▸ WORK ITEM
Check every line of the data and copy the ones where "assignments" appears.
*** RECORDS TO PROCESS ***
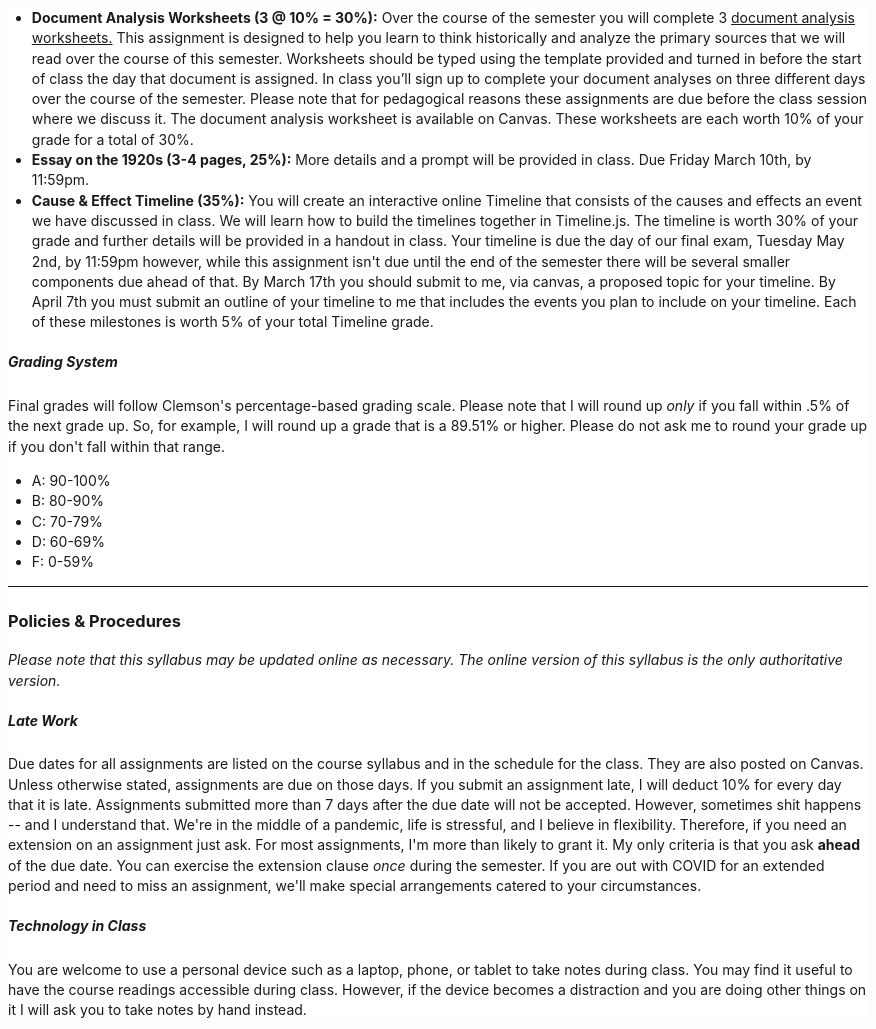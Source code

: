 * **Document Analysis Worksheets (3 @ 10% = 30%):** Over the course of the semester you will complete 3 [document analysis worksheets.](https://docs.google.com/document/d/1idzEWDtOEz0DHR20O5GzdtHo0U25LfiVQN_hgDFFuqs/copy) This assignment is designed to help you learn to think historically and analyze the primary sources that we will read over the course of this semester. Worksheets should be typed using the template provided and turned in before the start of class the day that document is assigned. In class you’ll sign up to complete your document analyses on three different days over the course of the semester. Please note that for pedagogical reasons these assignments are due before the class session where we discuss it. The document analysis worksheet is available on Canvas. These worksheets are each worth 10% of your grade for a total of 30%.
* **Essay on the 1920s (3-4 pages, 25%):** More details and a prompt will be provided in class. Due Friday March 10th, by 11:59pm.
* **Cause & Effect Timeline (35%):** You will create an interactive online Timeline that consists of the causes and effects an event we have discussed in class. We will learn how to build the timelines together in Timeline.js. The timeline is worth 30% of your grade and further details will be provided in a handout in class. Your timeline is due the day of our final exam, Tuesday May 2nd, by 11:59pm however, while this assignment isn't due until the end of the semester there will be several smaller components due ahead of that. By March 17th you should submit to me, via canvas, a proposed topic for your timeline. By April 7th you must submit an outline of your timeline to me that includes the events you plan to include on your timeline. Each of these milestones is worth 5% of your total Timeline grade.




##### Grading System
Final grades will follow Clemson's percentage-based grading scale. Please note that I will round up _only_  if you fall within .5% of the next grade up. So, for example, I will round up a grade that is a 89.51% or higher. Please do not ask me to round your grade up if you don't fall within that range.

* A: 90-100%
* B: 80-90%
* C: 70-79%
* D: 60-69%
* F: 0-59%

---

### Policies & Procedures
_Please note that this syllabus may be updated online as necessary. The online version of this syllabus is the only authoritative version._

##### Late Work
Due dates for all assignments are listed on the course syllabus and in the schedule for the class. They are also posted on Canvas. Unless otherwise stated, assignments are due on those days. If you submit an assignment late, I will deduct 10% for every day that it is late. Assignments submitted more than 7 days after the due date will not be accepted. However,  sometimes shit happens -- and I understand that. We're in the middle of a pandemic, life is stressful, and I believe in flexibility. Therefore, if you need an extension on an assignment just ask. For most assignments, I'm more than likely to grant it. My only criteria is that you ask **ahead** of the due date. You can exercise the extension clause _once_ during the semester. If you are out with COVID for an extended period and need to miss an assignment, we'll make special arrangements catered to your circumstances.

##### Technology in Class
You are welcome to use a personal device such as a laptop, phone, or tablet to take notes during class. You may find it useful to have the course readings accessible during class. However, if the device becomes a distraction and you are doing other things on it I will ask you to take notes by hand instead.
*** End of RECORDS TO PROCESS ***
▸ WRITTEN ANSWER
: * **Document Analysis Worksheets (3 @ 10% = 30%):** Over the course of the semester you will complete 3 [document analysis worksheets.](https://docs.google.com/document/d/1idzEWDtOEz0DHR20O5GzdtHo0U25LfiVQN_hgDFFuqs/copy) This assignment is designed to help you learn to think historically and analyze the primary sources that we will read over the course of this semester. Worksheets should be typed using the template provided and turned in before the start of class the day that document is assigned. In class you’ll sign up to complete your document analyses on three different days over the course of the semester. Please note that for pedagogical reasons these assignments are due before the class session where we discuss it. The document analysis worksheet is available on Canvas. These worksheets are each worth 10% of your grade for a total of 30%.
Due dates for all assignments are listed on the course syllabus and in the schedule for the class. They are also posted on Canvas. Unless otherwise stated, assignments are due on those days. If you submit an assignment late, I will deduct 10% for every day that it is late. Assignments submitted more than 7 days after the due date will not be accepted. However,  sometimes shit happens -- and I understand that. We're in the middle of a pandemic, life is stressful, and I believe in flexibility. Therefore, if you need an extension on an assignment just ask. For most assignments, I'm more than likely to grant it. My only criteria is that you ask **ahead** of the due date. You can exercise the extension clause _once_ during the semester. If you are out with COVID for an extended period and need to miss an assignment, we'll make special arrangements catered to your circumstances.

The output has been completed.